### [REQUIRED WORK]
For the material below, return exactly the lines starting at the line containing "whether a file" and ending at the line containing "directory, it resets", both ends included, and no others.

### [INPUT DATA]
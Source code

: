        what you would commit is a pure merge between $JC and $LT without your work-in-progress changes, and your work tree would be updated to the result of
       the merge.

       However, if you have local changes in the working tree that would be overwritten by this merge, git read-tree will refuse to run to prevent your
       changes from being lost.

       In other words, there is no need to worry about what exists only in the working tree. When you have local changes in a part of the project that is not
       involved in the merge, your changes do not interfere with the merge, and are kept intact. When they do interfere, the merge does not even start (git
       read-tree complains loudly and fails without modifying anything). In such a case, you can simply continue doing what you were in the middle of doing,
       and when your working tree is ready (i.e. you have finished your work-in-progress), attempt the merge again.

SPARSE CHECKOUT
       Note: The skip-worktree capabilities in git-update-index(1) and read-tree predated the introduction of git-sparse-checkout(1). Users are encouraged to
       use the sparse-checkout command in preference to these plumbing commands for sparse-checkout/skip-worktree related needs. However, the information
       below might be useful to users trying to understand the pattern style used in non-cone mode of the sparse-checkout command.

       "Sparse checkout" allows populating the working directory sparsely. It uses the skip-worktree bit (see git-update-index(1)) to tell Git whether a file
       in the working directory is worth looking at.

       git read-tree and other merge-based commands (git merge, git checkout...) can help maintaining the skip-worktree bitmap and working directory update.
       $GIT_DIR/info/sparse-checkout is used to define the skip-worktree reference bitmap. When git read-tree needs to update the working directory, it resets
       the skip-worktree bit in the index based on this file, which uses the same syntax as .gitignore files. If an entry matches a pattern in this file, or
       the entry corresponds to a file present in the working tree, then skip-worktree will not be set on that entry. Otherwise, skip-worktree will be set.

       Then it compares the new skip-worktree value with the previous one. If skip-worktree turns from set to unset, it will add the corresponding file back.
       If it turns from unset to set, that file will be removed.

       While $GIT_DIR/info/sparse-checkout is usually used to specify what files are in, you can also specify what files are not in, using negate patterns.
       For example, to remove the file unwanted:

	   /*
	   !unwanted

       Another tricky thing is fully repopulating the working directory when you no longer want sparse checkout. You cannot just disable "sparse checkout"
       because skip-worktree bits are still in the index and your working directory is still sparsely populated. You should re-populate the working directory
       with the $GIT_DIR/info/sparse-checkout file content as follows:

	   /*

### [YOUR RESPONSE]
       "Sparse checkout" allows populating the working directory sparsely. It uses the skip-worktree bit (see git-update-index(1)) to tell Git whether a file
       in the working directory is worth looking at.

       git read-tree and other merge-based commands (git merge, git checkout...) can help maintaining the skip-worktree bitmap and working directory update.
       $GIT_DIR/info/sparse-checkout is used to define the skip-worktree reference bitmap. When git read-tree needs to update the working directory, it resets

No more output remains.